Nestler hoopt dat de nieuwe moleculaire details in dit onderzoek nieuwe medicijndoelen voor depressie kunnen onthullen. "De antidepressiva van vandaag hebben hetzelfde mechanisme als geneesmiddelen die verschillende generaties geleden zijn ontwikkeld," zegt hij. "We hebben nieuwe benaderingen nodig om betere behandelingen te vinden, en deze studie geeft ons een fundamentele neurobiologie waarmee we dergelijke verbeteringen kunnen vinden."


 

DE STUDIE

β-catenine bemiddelt stressresistentie door Dicer1 / microRNA-regulatie.

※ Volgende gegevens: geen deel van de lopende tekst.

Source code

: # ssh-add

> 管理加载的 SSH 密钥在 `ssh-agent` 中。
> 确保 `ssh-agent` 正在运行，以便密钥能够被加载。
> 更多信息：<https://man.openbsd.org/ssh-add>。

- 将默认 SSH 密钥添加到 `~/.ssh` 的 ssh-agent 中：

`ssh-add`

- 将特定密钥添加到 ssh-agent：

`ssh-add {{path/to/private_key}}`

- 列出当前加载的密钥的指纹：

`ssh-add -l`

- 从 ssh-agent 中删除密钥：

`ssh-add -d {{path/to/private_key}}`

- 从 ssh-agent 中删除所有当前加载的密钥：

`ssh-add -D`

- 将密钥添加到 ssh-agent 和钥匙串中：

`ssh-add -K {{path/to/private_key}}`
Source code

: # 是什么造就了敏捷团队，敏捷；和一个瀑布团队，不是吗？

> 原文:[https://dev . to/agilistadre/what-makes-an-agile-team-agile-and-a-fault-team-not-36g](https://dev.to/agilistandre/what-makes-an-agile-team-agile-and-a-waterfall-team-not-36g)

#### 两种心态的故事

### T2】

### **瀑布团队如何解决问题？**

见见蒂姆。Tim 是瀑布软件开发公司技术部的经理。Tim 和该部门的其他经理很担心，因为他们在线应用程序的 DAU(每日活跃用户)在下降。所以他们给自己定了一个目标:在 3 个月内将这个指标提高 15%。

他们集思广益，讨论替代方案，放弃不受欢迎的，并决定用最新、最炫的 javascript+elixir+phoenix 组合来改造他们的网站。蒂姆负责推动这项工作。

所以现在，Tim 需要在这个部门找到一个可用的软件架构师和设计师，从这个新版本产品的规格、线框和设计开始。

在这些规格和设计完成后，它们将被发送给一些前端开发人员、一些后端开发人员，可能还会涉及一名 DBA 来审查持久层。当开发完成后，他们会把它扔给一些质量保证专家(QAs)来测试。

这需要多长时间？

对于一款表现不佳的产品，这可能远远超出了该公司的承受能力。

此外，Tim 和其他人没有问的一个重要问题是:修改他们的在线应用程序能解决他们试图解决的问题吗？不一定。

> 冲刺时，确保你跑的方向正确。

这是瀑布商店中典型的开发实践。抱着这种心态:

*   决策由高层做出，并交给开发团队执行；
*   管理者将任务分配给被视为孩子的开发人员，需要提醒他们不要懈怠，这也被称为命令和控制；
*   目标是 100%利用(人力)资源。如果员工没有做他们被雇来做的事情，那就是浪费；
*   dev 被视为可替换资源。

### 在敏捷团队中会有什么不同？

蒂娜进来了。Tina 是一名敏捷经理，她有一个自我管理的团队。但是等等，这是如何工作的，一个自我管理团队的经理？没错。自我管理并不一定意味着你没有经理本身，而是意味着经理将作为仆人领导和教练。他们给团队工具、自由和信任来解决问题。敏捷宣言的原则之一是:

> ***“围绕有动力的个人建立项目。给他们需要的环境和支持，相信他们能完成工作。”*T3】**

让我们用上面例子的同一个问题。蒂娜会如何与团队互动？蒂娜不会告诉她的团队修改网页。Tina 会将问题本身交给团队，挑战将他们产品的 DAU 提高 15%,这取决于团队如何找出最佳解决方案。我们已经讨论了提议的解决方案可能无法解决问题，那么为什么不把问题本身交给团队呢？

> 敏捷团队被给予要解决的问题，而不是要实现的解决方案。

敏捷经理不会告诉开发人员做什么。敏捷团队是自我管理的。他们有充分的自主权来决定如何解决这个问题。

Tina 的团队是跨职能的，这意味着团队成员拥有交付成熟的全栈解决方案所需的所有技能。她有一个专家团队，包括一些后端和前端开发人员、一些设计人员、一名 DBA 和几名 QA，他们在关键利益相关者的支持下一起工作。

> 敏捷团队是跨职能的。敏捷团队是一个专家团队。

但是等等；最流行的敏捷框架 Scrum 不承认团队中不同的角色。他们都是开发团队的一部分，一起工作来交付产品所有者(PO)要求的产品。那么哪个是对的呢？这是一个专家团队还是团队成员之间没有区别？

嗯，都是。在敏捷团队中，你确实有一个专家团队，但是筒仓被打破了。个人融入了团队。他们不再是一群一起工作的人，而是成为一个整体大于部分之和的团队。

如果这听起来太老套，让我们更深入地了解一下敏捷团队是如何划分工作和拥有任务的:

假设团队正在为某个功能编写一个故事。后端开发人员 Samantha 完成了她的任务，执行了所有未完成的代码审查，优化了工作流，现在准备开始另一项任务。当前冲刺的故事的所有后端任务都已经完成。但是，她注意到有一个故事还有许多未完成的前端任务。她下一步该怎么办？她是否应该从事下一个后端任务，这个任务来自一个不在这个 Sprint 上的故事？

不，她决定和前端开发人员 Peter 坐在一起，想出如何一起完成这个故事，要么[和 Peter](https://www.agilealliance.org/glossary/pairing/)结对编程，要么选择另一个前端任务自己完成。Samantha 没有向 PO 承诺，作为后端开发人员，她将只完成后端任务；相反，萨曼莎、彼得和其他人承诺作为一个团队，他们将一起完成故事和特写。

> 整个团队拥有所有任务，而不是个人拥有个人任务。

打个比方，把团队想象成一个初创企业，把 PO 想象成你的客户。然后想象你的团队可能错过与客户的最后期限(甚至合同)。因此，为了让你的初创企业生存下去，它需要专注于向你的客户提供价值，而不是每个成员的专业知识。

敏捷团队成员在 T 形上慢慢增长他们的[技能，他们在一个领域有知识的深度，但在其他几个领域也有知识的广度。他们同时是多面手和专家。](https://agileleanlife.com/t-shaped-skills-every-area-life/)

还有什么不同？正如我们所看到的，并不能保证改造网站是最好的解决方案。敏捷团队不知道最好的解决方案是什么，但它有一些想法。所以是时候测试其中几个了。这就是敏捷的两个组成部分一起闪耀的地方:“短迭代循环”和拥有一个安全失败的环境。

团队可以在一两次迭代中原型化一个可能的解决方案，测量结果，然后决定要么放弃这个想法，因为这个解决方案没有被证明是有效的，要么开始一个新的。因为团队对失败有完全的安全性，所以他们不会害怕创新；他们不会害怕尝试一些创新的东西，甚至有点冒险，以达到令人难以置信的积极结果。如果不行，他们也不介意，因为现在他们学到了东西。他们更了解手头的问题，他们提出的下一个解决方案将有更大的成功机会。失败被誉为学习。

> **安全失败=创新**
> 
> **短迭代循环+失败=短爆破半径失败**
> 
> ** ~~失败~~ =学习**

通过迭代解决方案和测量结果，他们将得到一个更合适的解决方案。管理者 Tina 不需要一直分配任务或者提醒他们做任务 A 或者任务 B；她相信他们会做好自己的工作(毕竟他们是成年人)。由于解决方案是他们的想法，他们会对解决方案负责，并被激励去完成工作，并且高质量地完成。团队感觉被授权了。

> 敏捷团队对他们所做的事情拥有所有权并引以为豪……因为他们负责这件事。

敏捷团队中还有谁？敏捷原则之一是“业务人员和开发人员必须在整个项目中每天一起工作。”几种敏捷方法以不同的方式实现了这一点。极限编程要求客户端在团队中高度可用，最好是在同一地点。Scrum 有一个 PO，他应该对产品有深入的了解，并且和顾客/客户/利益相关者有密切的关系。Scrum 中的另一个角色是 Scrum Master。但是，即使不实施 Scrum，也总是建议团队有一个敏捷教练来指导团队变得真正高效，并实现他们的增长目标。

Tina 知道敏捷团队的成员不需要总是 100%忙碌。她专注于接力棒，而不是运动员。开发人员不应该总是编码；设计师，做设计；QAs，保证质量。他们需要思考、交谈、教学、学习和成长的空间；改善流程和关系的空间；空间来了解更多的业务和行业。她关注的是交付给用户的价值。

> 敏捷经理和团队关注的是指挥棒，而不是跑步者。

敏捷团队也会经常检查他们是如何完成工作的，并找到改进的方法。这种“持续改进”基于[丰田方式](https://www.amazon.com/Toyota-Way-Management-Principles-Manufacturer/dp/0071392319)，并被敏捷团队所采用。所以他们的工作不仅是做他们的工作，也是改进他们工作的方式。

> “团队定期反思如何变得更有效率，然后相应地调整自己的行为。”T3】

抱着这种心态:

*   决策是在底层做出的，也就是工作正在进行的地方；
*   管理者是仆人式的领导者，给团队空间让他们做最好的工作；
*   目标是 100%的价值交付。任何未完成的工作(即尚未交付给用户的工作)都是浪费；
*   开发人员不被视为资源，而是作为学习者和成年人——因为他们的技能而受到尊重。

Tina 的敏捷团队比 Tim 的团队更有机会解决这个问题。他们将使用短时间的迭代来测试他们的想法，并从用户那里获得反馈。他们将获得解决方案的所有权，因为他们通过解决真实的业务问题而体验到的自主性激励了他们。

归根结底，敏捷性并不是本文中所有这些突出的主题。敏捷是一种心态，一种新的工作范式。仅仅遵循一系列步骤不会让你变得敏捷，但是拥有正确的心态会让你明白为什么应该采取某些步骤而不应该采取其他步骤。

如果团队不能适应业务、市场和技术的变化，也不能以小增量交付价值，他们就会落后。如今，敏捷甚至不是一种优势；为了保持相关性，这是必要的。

Natuur. 2014 Nov 12. doi: 10.1038 / nature13976. [E-publicatie voorafgaand aan druk]

Abstract

β-catenine is een multi-functioneel eiwit dat een belangrijke rol speelt in het volwassen centrale zenuwstelsel; zijn disfunctie is betrokken bij verschillende neuropsychiatrische stoornissen, waaronder depressie. Hier laten we zien dat B-catenine bij muizen zorgt voor pro-veerkrachtige en anxiolytische effecten in de nucleus accumbens, een belangrijk hersenbeloningsregio, een effect gemedieerd door middelgrote stekelige neuronen van het D2-type. Met behulp van genoom-brede β-catenine verrijking mapping, identificeren we Dicer1-belangrijk in klein RNA (bijvoorbeeld microRNA) biogenese-als een β-catenine doelwitgen dat veerkracht medieert. Kleine RNA-profilering na uitsnijden van β-catenine uit nucleus accumbens in de context van chronische stress onthult β-catenine-afhankelijke microRNA-regulatie geassocieerd met veerkracht. Samen stellen deze bevindingen β-catenine vast als een kritische regulator in de ontwikkeling van gedragsveerkracht, het activeren van een netwerk dat Dicer1 en stroomafwaartse microRNA's omvat. We bieden dus een fundament voor de ontwikkeling van nieuwe therapeutische doelen om stressbestendigheid te bevorderen.